Find how many lines below hold "correlation", then state that number by itself.

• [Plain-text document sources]
━━━
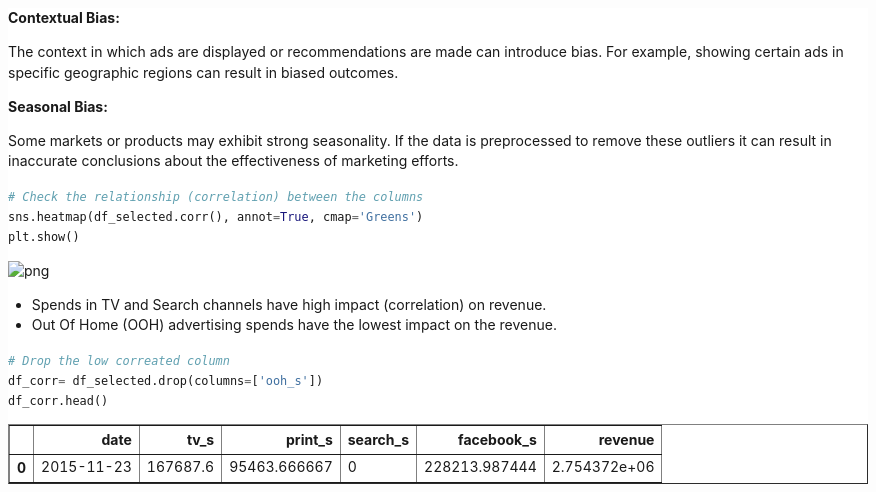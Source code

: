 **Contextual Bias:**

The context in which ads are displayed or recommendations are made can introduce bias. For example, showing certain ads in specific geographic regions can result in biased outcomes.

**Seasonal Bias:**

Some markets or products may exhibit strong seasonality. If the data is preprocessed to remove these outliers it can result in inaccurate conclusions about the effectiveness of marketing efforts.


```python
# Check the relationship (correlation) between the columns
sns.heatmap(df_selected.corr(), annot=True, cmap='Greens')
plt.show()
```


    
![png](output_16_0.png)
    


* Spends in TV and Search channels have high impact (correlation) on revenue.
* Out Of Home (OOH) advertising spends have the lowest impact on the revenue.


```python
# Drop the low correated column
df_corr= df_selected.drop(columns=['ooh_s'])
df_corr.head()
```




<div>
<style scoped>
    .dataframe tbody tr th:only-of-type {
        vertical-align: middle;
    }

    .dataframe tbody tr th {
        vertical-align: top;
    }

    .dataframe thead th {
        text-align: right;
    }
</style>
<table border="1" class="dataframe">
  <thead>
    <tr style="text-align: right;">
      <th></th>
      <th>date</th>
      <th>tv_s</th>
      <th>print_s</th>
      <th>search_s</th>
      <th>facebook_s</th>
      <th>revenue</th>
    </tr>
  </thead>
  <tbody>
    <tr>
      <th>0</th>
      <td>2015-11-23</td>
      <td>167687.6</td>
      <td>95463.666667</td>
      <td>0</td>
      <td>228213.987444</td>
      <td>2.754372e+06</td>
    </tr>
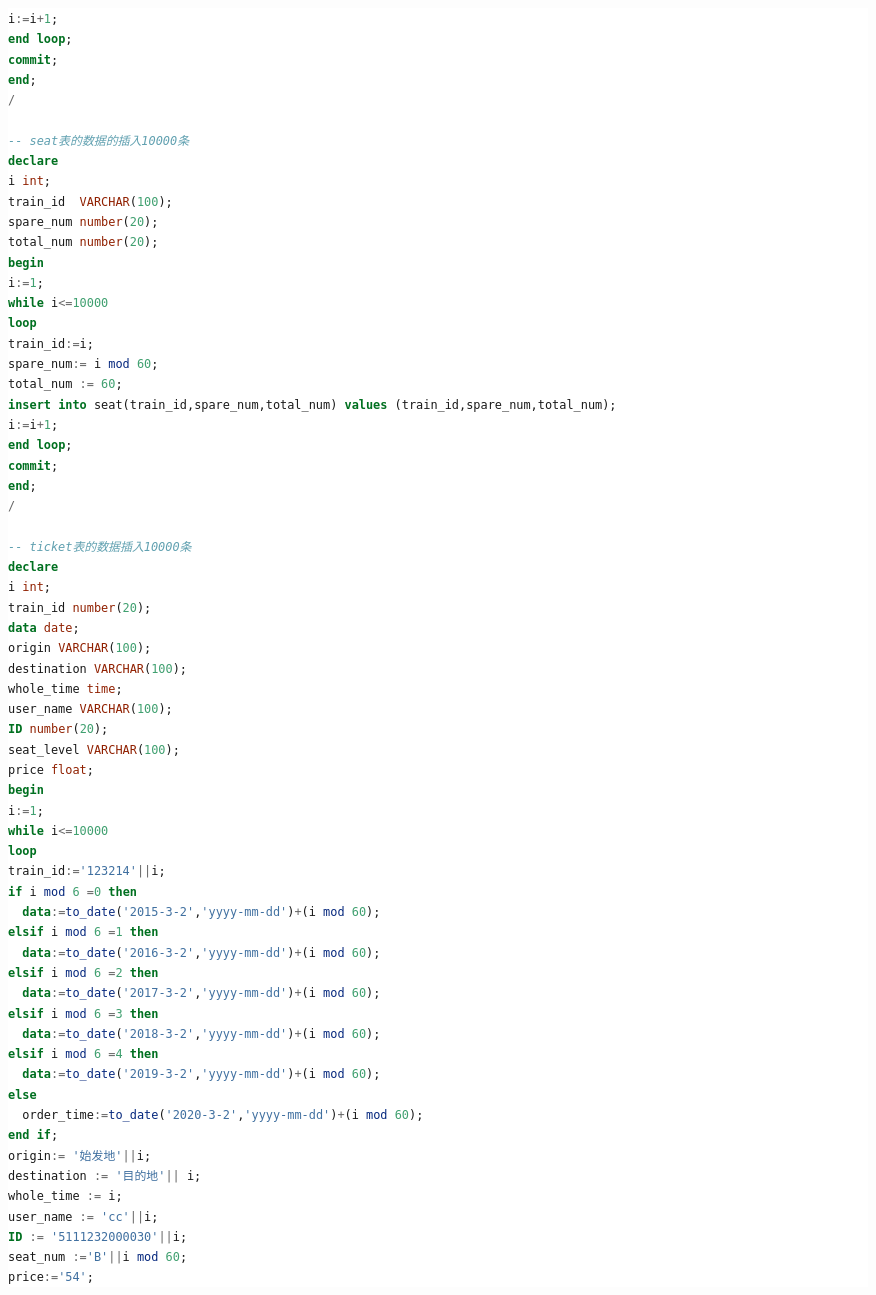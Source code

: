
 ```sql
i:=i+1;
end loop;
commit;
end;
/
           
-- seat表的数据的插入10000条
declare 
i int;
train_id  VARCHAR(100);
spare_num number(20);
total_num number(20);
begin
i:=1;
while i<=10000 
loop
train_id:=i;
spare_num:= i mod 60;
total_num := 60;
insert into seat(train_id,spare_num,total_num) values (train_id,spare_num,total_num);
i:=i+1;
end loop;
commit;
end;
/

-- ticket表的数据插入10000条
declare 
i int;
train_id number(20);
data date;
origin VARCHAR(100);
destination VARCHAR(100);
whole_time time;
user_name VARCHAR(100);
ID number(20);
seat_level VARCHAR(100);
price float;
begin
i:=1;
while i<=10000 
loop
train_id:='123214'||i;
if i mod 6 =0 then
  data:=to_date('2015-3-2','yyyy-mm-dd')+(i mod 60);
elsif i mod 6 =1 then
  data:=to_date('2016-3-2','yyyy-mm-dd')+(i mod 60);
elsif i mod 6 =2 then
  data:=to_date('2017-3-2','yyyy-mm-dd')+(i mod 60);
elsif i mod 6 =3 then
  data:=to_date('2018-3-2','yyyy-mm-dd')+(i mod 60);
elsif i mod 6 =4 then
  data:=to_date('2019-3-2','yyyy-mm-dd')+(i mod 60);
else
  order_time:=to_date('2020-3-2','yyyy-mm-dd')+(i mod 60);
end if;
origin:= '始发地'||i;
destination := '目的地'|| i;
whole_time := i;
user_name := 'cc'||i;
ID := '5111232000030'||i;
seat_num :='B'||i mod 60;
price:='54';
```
━━━
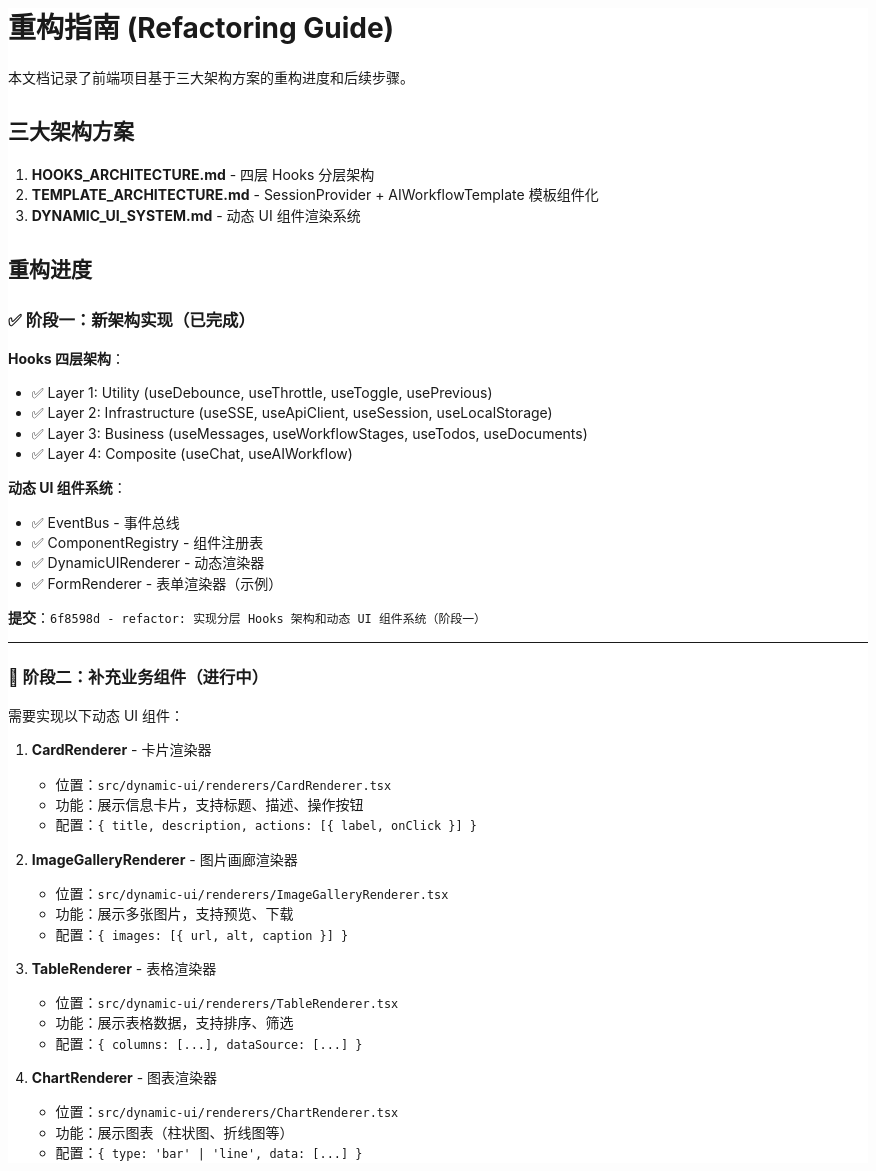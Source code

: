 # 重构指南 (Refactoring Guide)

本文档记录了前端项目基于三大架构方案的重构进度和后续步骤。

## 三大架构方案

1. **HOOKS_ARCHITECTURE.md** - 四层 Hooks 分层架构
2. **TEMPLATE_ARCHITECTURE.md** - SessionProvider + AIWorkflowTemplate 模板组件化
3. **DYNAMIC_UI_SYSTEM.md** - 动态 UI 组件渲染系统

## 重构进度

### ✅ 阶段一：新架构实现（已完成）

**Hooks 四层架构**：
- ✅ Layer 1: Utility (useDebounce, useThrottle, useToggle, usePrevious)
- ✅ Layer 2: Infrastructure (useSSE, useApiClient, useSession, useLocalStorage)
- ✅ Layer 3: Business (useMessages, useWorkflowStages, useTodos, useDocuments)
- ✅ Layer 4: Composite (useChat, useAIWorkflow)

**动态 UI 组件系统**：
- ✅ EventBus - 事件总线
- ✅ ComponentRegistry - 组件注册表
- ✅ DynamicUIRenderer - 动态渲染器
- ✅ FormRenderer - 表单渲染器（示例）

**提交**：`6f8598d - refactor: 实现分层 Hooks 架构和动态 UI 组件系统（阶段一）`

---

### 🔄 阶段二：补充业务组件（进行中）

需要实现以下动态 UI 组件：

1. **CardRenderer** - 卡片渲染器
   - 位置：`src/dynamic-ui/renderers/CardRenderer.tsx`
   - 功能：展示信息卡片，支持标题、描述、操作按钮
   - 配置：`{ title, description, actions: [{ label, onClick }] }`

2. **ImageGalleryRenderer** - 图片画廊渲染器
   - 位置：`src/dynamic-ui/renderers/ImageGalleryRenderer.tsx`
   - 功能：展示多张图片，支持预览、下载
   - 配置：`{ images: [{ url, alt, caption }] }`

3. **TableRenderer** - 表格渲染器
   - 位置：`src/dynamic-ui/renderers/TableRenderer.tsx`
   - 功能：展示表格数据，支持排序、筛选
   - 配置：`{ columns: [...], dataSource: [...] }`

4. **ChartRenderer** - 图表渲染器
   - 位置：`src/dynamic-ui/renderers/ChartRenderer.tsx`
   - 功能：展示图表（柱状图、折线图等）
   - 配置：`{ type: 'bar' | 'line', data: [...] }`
━━━
• [Reply to the exercise] 2